Ce qui est alarmant, encore et toujours, c’est le choc des temporalités : ce que l’on appelle l’urgence climatique est le résultat d’un système économique et politique extraordinairement inerte et dynamique à la fois, qui a relégué les questions environnementales au second plan depuis des siècles. Pour assurer la survie et la prospérité de l’humanité, la correction des déséquilibres environnementaux nécessiterait des décisions fortes prises sans délai, même si elles ne déploieraient leurs effets que très progressivement et presque imperceptiblement, à l’échelle des prochaines décennies.

Le conditionnel est de mise, hélas: pour l’instant, ces décisions ne sont pas prises. Même quand les plus puissants des gouvernements invoquent un «Green new deal», ce qui devrait en faire partie intégrante continue à passer sous le joug de négociations mesquines et de préoccupations électorales à court-terme, se heurtant ainsi à d’inconcevables résistances.

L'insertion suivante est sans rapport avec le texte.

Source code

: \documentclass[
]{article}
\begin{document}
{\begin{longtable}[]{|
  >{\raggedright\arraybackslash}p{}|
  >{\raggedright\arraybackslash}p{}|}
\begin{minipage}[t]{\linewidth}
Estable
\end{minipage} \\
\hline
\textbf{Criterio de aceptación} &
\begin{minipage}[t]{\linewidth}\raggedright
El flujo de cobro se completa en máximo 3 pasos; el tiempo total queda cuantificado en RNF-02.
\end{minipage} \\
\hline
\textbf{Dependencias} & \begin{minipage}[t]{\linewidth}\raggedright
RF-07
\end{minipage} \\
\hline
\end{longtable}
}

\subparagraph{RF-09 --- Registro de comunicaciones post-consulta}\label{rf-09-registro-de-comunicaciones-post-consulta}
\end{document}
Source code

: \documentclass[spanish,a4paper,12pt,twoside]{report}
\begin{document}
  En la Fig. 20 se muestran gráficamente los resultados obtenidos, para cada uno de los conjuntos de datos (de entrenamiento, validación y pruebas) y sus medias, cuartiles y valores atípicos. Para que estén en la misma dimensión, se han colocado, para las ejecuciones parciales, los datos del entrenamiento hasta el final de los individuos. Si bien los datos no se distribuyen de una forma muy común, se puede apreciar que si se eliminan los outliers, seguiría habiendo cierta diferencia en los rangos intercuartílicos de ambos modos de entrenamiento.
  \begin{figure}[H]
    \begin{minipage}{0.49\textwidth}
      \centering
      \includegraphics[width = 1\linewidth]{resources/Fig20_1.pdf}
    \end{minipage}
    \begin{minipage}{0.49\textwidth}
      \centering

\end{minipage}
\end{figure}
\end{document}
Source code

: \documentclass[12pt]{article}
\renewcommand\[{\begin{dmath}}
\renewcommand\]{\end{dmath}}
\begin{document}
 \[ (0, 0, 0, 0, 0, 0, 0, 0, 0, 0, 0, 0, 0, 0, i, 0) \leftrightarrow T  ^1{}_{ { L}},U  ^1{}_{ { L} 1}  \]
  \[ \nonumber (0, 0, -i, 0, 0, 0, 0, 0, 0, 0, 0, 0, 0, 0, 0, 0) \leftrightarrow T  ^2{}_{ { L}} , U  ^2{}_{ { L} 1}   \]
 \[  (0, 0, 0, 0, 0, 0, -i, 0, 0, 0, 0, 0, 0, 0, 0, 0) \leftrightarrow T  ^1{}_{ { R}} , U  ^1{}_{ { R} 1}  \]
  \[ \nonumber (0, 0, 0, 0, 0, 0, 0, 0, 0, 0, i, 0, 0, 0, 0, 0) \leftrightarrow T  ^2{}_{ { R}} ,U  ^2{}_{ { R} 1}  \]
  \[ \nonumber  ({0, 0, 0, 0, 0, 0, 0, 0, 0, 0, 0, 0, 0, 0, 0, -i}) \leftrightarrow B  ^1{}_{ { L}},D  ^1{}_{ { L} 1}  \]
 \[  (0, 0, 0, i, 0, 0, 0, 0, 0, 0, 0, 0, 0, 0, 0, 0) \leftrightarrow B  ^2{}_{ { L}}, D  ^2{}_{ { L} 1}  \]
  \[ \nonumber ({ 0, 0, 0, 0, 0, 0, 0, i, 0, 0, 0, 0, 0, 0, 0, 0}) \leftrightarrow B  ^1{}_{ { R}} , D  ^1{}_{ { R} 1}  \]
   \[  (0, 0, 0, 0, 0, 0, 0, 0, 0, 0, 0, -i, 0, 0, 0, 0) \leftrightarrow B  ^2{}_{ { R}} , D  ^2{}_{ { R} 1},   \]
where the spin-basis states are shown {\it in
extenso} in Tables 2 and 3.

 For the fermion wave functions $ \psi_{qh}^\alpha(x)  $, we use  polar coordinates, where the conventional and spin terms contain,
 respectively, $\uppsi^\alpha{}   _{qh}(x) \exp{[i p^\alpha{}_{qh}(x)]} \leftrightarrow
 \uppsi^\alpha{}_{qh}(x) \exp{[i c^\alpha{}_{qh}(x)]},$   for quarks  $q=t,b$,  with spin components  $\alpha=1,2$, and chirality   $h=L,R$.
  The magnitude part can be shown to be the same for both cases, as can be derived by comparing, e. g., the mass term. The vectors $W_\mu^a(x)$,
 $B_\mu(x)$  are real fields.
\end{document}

Les gesticulations diplomatiques, l’étalage de bonnes intentions étatiques et internationales non suivies d’effet, perdurent, et avec elles les issues «perdant-perdant»

Quinze ans de travail dans des conseils d’administration, m’ont montré à l’envi qu’il est difficile, et parfois acrobatique, d’allier les intérêts des entreprises, des actionnaires, et des fameuses «parties prenantes». Quinze ans de participation directe ou indirecte à l’élaboration de textes de lois, ont illustré comment la protection des intérêts sectoriels (si estimables et légitimes soient-ils parfois) prend régulièrement le pas sur une vision globale et à long terme. Ce n’est que très progressivement – et sans doute trop lentement – que les jurisprudences commencent à reconnaître la responsabilité des générations passées et présentes à l’égard des générations futures. A cet égard, quelques nouvelles récentes font un peu de bien: ainsi de la possibilité d’invoquer l’état de nécessité dans lequel se trouvent de jeunes manifestants; ainsi aussi, et surtout, de l’invocation réussie, en Allemagne, d’impératifs constitutionnels pour justifier des exigences accrues en matière de politique énergétique et climatique. Il reste à espérer que ces avancées modifieront effectivement le poids accordé à la durabilité de notre système planétaire. Pour l’instant hélas, ce ne sont tout au plus que des signes avant-coureurs.  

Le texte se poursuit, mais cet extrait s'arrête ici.